Starting at the line that contains "phải không?", output each line through the end of the data exactly, and nothing more.

::: Records for this task

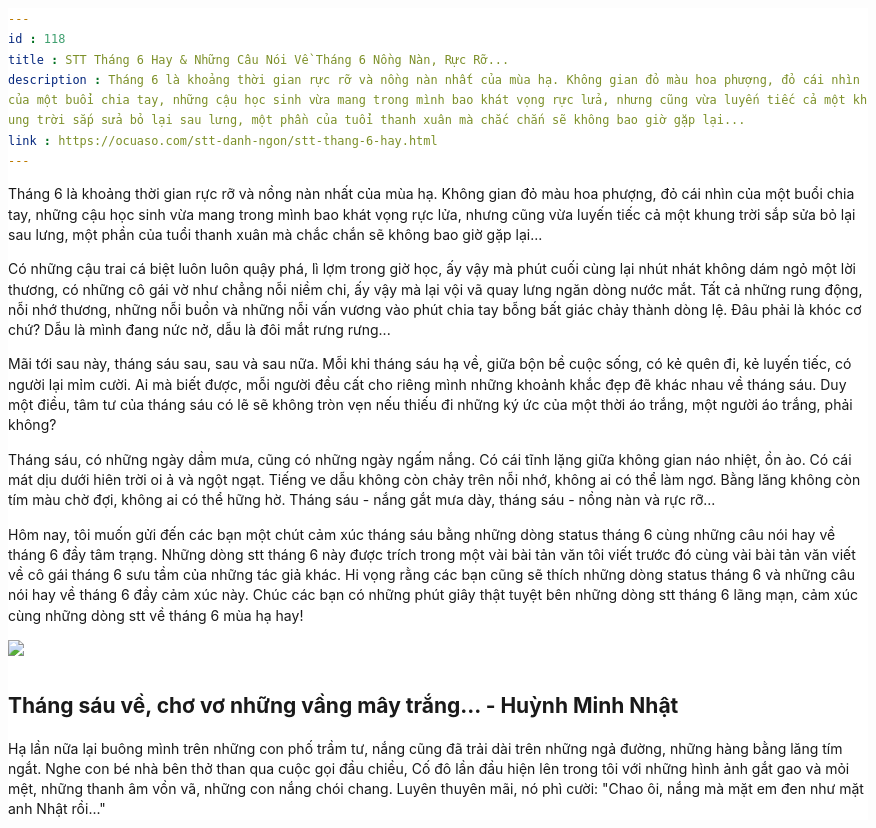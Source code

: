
```yaml
---
id : 118
title : STT Tháng 6 Hay & Những Câu Nói Về Tháng 6 Nồng Nàn, Rực Rỡ...
description : Tháng 6 là khoảng thời gian rực rỡ và nồng nàn nhất của mùa hạ. Không gian đỏ màu hoa phượng, đỏ cái nhìn của một buổi chia tay, những cậu học sinh vừa mang trong mình bao khát vọng rực lửa, nhưng cũng vừa luyến tiếc cả một khung trời sắp sửa bỏ lại sau lưng, một phần của tuổi thanh xuân mà chắc chắn sẽ không bao giờ gặp lại...
link : https://ocuaso.com/stt-danh-ngon/stt-thang-6-hay.html
---
```


Tháng 6 là khoảng thời gian rực rỡ và nồng nàn nhất của mùa hạ. Không gian
đỏ màu hoa phượng, đỏ cái nhìn của một buổi chia tay, những cậu học sinh
vừa mang trong mình bao khát vọng rực lửa, nhưng cũng vừa luyến tiếc cả
một khung trời sắp sửa bỏ lại sau lưng, một phần của tuổi thanh xuân mà
chắc chắn sẽ không bao giờ gặp lại...

Có những cậu trai cá biệt luôn luôn quậy phá, lì lợm trong giờ học, ấy vậy
mà phút cuối cùng lại nhút nhát không dám ngỏ một lời thương, có những cô
gái vờ như chẳng nỗi niềm chi, ấy vậy mà lại vội vã quay lưng ngăn dòng
nước mắt. Tất cả những rung động, nỗi nhớ thương, những nỗi buồn và những
nỗi vấn vương vào phút chia tay bỗng bất giác chảy thành dòng lệ. Đâu phải
là khóc cơ chứ? Dẫu là mình đang nức nở, dẫu là đôi mắt rưng rưng...

Mãi tới sau này, tháng sáu sau, sau và sau nữa. Mỗi khi tháng sáu hạ về,
giữa bộn bề cuộc sống, có kẻ quên đi, kẻ luyến tiếc, có người lại mỉm cười.
Ai mà biết được, mỗi người đều cất cho riêng mình những khoảnh khắc đẹp
đẽ khác nhau về tháng sáu. Duy một điều, tâm tư của tháng sáu có lẽ sẽ không
tròn vẹn nếu thiếu đi những ký ức của một thời áo trắng, một người áo trắng,
phải không?

Tháng sáu, có những ngày dầm mưa, cũng có những ngày ngấm nắng. Có cái tĩnh
lặng giữa không gian náo nhiệt, ồn ào. Có cái mát dịu dưới hiên trời oi
ả và ngột ngạt. Tiếng ve dẫu không còn chảy trên nỗi nhớ, không ai có thể
làm ngơ. Bằng lăng không còn tím màu chờ đợi, không ai có thể hững hờ. Tháng
sáu - nắng gắt mưa dày, tháng sáu - nồng nàn và rực rỡ...

Hôm nay, tôi muốn gửi đến các bạn một chút cảm xúc tháng sáu bằng những
dòng status tháng 6 cùng những câu nói hay về tháng 6 đầy tâm trạng. Những
dòng stt tháng 6 này được trích trong một vài bài tản văn tôi viết trước
đó cùng vài bài tản văn viết về cô gái tháng 6 sưu tầm của những tác giả
khác. Hi vọng rằng các bạn cũng sẽ thích những dòng status tháng 6 và những
câu nói hay về tháng 6 đầy cảm xúc này. Chúc các bạn có những phút giây
thật tuyệt bên những dòng stt tháng 6 lãng mạn, cảm xúc cùng những dòng
stt về tháng 6 mùa hạ hay!

![](https://ocuaso.com/wp-content/uploads/2019/05/stt-thang-6-hay.jpg)

## Tháng sáu về, chơ vơ những vầng mây trắng... - Huỳnh Minh Nhật

Hạ lần nữa lại buông mình trên những con phố trầm tư, nắng cũng đã trải
dài trên những ngả đường, những hàng bằng lăng tím ngắt. Nghe con bé nhà
bên thở than qua cuộc gọi đầu chiều, Cố đô lần đầu hiện lên trong tôi với
những hình ảnh gắt gao và mỏi mệt, những thanh âm vồn vã, những con nắng
chói chang. Luyên thuyên mãi, nó phì cười: "Chao ôi, nắng mà mặt em đen
như mặt anh Nhật rồi..."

::::::

• **Exercise output**
phải không?

Tháng sáu, có những ngày dầm mưa, cũng có những ngày ngấm nắng. Có cái tĩnh
lặng giữa không gian náo nhiệt, ồn ào. Có cái mát dịu dưới hiên trời oi
ả và ngột ngạt. Tiếng ve dẫu không còn chảy trên nỗi nhớ, không ai có thể
làm ngơ. Bằng lăng không còn tím màu chờ đợi, không ai có thể hững hờ. Tháng
sáu - nắng gắt mưa dày, tháng sáu - nồng nàn và rực rỡ...

Hôm nay, tôi muốn gửi đến các bạn một chút cảm xúc tháng sáu bằng những
dòng status tháng 6 cùng những câu nói hay về tháng 6 đầy tâm trạng. Những
dòng stt tháng 6 này được trích trong một vài bài tản văn tôi viết trước
đó cùng vài bài tản văn viết về cô gái tháng 6 sưu tầm của những tác giả
khác. Hi vọng rằng các bạn cũng sẽ thích những dòng status tháng 6 và những
câu nói hay về tháng 6 đầy cảm xúc này. Chúc các bạn có những phút giây
thật tuyệt bên những dòng stt tháng 6 lãng mạn, cảm xúc cùng những dòng
stt về tháng 6 mùa hạ hay!

![](https://ocuaso.com/wp-content/uploads/2019/05/stt-thang-6-hay.jpg)

## Tháng sáu về, chơ vơ những vầng mây trắng... - Huỳnh Minh Nhật

Hạ lần nữa lại buông mình trên những con phố trầm tư, nắng cũng đã trải
dài trên những ngả đường, những hàng bằng lăng tím ngắt. Nghe con bé nhà
bên thở than qua cuộc gọi đầu chiều, Cố đô lần đầu hiện lên trong tôi với
những hình ảnh gắt gao và mỏi mệt, những thanh âm vồn vã, những con nắng
chói chang. Luyên thuyên mãi, nó phì cười: "Chao ôi, nắng mà mặt em đen
như mặt anh Nhật rồi..."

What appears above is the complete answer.